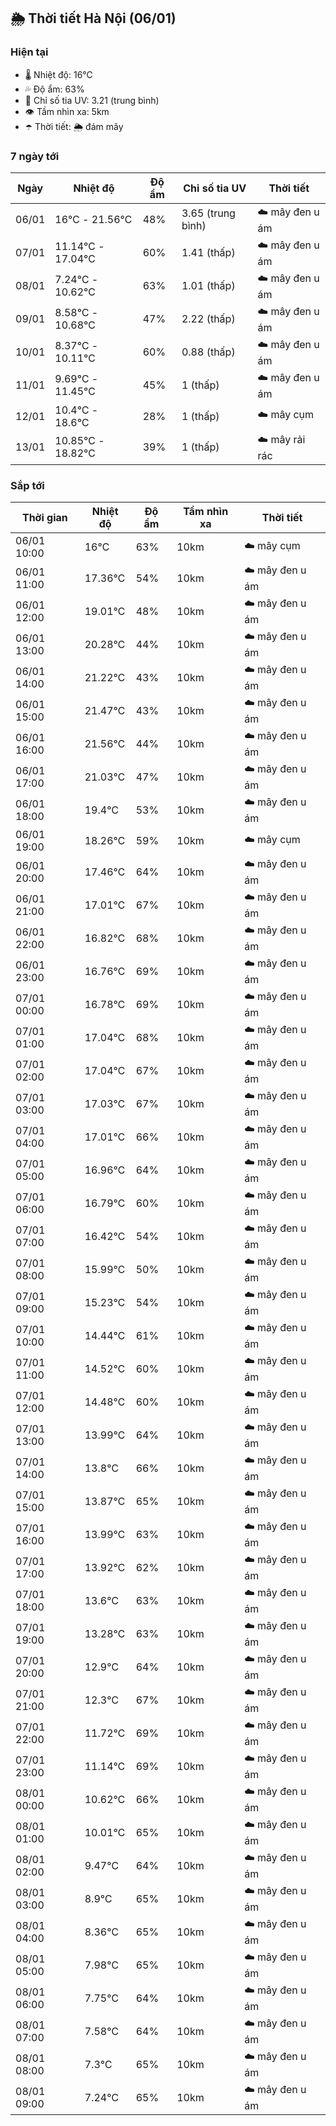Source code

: ## 🌦️ Thời tiết Hà Nội (06/01)

### Hiện tại

- 🌡️ Nhiệt độ: 16℃
- 💦 Độ ẩm: 63%
- 🌟 Chỉ số tia UV: 3.21 (trung bình)
- 👁️ Tầm nhìn xa: 5km
- ☂️ Thời tiết: 🌦️ đám mây

### 7 ngày tới

| Ngày | Nhiệt độ | Độ ẩm | Chỉ số tia UV | Thời tiết |
| --- | --- | --- | --- | --- |
| 06/01 | 16℃ - 21.56℃ | 48% | 3.65 (trung bình) | ☁️ mây đen u ám |
| 07/01 | 11.14℃ - 17.04℃ | 60% | 1.41 (thấp) | ☁️ mây đen u ám |
| 08/01 | 7.24℃ - 10.62℃ | 63% | 1.01 (thấp) | ☁️ mây đen u ám |
| 09/01 | 8.58℃ - 10.68℃ | 47% | 2.22 (thấp) | ☁️ mây đen u ám |
| 10/01 | 8.37℃ - 10.11℃ | 60% | 0.88 (thấp) | ☁️ mây đen u ám |
| 11/01 | 9.69℃ - 11.45℃ | 45% | 1 (thấp) | ☁️ mây đen u ám |
| 12/01 | 10.4℃ - 18.6℃ | 28% | 1 (thấp) | ☁️ mây cụm |
| 13/01 | 10.85℃ - 18.82℃ | 39% | 1 (thấp) | ☁️ mây rải rác |

### Sắp tới

| Thời gian | Nhiệt độ | Độ ẩm | Tầm nhìn xa | Thời tiết |
| --- | --- | --- | --- | --- |
| 06/01 10:00 | 16℃ | 63% | 10km | ☁️ mây cụm |
| 06/01 11:00 | 17.36℃ | 54% | 10km | ☁️ mây đen u ám |
| 06/01 12:00 | 19.01℃ | 48% | 10km | ☁️ mây đen u ám |
| 06/01 13:00 | 20.28℃ | 44% | 10km | ☁️ mây đen u ám |
| 06/01 14:00 | 21.22℃ | 43% | 10km | ☁️ mây đen u ám |
| 06/01 15:00 | 21.47℃ | 43% | 10km | ☁️ mây đen u ám |
| 06/01 16:00 | 21.56℃ | 44% | 10km | ☁️ mây đen u ám |
| 06/01 17:00 | 21.03℃ | 47% | 10km | ☁️ mây đen u ám |
| 06/01 18:00 | 19.4℃ | 53% | 10km | ☁️ mây đen u ám |
| 06/01 19:00 | 18.26℃ | 59% | 10km | ☁️ mây cụm |
| 06/01 20:00 | 17.46℃ | 64% | 10km | ☁️ mây đen u ám |
| 06/01 21:00 | 17.01℃ | 67% | 10km | ☁️ mây đen u ám |
| 06/01 22:00 | 16.82℃ | 68% | 10km | ☁️ mây đen u ám |
| 06/01 23:00 | 16.76℃ | 69% | 10km | ☁️ mây đen u ám |
| 07/01 00:00 | 16.78℃ | 69% | 10km | ☁️ mây đen u ám |
| 07/01 01:00 | 17.04℃ | 68% | 10km | ☁️ mây đen u ám |
| 07/01 02:00 | 17.04℃ | 67% | 10km | ☁️ mây đen u ám |
| 07/01 03:00 | 17.03℃ | 67% | 10km | ☁️ mây đen u ám |
| 07/01 04:00 | 17.01℃ | 66% | 10km | ☁️ mây đen u ám |
| 07/01 05:00 | 16.96℃ | 64% | 10km | ☁️ mây đen u ám |
| 07/01 06:00 | 16.79℃ | 60% | 10km | ☁️ mây đen u ám |
| 07/01 07:00 | 16.42℃ | 54% | 10km | ☁️ mây đen u ám |
| 07/01 08:00 | 15.99℃ | 50% | 10km | ☁️ mây đen u ám |
| 07/01 09:00 | 15.23℃ | 54% | 10km | ☁️ mây đen u ám |
| 07/01 10:00 | 14.44℃ | 61% | 10km | ☁️ mây đen u ám |
| 07/01 11:00 | 14.52℃ | 60% | 10km | ☁️ mây đen u ám |
| 07/01 12:00 | 14.48℃ | 60% | 10km | ☁️ mây đen u ám |
| 07/01 13:00 | 13.99℃ | 64% | 10km | ☁️ mây đen u ám |
| 07/01 14:00 | 13.8℃ | 66% | 10km | ☁️ mây đen u ám |
| 07/01 15:00 | 13.87℃ | 65% | 10km | ☁️ mây đen u ám |
| 07/01 16:00 | 13.99℃ | 63% | 10km | ☁️ mây đen u ám |
| 07/01 17:00 | 13.92℃ | 62% | 10km | ☁️ mây đen u ám |
| 07/01 18:00 | 13.6℃ | 63% | 10km | ☁️ mây đen u ám |
| 07/01 19:00 | 13.28℃ | 63% | 10km | ☁️ mây đen u ám |
| 07/01 20:00 | 12.9℃ | 64% | 10km | ☁️ mây đen u ám |
| 07/01 21:00 | 12.3℃ | 67% | 10km | ☁️ mây đen u ám |
| 07/01 22:00 | 11.72℃ | 69% | 10km | ☁️ mây đen u ám |
| 07/01 23:00 | 11.14℃ | 69% | 10km | ☁️ mây đen u ám |
| 08/01 00:00 | 10.62℃ | 66% | 10km | ☁️ mây đen u ám |
| 08/01 01:00 | 10.01℃ | 65% | 10km | ☁️ mây đen u ám |
| 08/01 02:00 | 9.47℃ | 64% | 10km | ☁️ mây đen u ám |
| 08/01 03:00 | 8.9℃ | 65% | 10km | ☁️ mây đen u ám |
| 08/01 04:00 | 8.36℃ | 65% | 10km | ☁️ mây đen u ám |
| 08/01 05:00 | 7.98℃ | 65% | 10km | ☁️ mây đen u ám |
| 08/01 06:00 | 7.75℃ | 64% | 10km | ☁️ mây đen u ám |
| 08/01 07:00 | 7.58℃ | 64% | 10km | ☁️ mây đen u ám |
| 08/01 08:00 | 7.3℃ | 65% | 10km | ☁️ mây đen u ám |
| 08/01 09:00 | 7.24℃ | 65% | 10km | ☁️ mây đen u ám |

[Instructions to follow] Please output the listing above exactly from its first line through the line with "(thấp) | ☁️ mây cụm |", both included, and nothing beyond that line. Omit pictures.

[Output for this task]
Source code

: ## 🌦️ Thời tiết Hà Nội (06/01)

### Hiện tại

- 🌡️ Nhiệt độ: 16℃
- 💦 Độ ẩm: 63%
- 🌟 Chỉ số tia UV: 3.21 (trung bình)
- 👁️ Tầm nhìn xa: 5km
- ☂️ Thời tiết: 🌦️ đám mây

### 7 ngày tới

| Ngày | Nhiệt độ | Độ ẩm | Chỉ số tia UV | Thời tiết |
| --- | --- | --- | --- | --- |
| 06/01 | 16℃ - 21.56℃ | 48% | 3.65 (trung bình) | ☁️ mây đen u ám |
| 07/01 | 11.14℃ - 17.04℃ | 60% | 1.41 (thấp) | ☁️ mây đen u ám |
| 08/01 | 7.24℃ - 10.62℃ | 63% | 1.01 (thấp) | ☁️ mây đen u ám |
| 09/01 | 8.58℃ - 10.68℃ | 47% | 2.22 (thấp) | ☁️ mây đen u ám |
| 10/01 | 8.37℃ - 10.11℃ | 60% | 0.88 (thấp) | ☁️ mây đen u ám |
| 11/01 | 9.69℃ - 11.45℃ | 45% | 1 (thấp) | ☁️ mây đen u ám |
| 12/01 | 10.4℃ - 18.6℃ | 28% | 1 (thấp) | ☁️ mây cụm |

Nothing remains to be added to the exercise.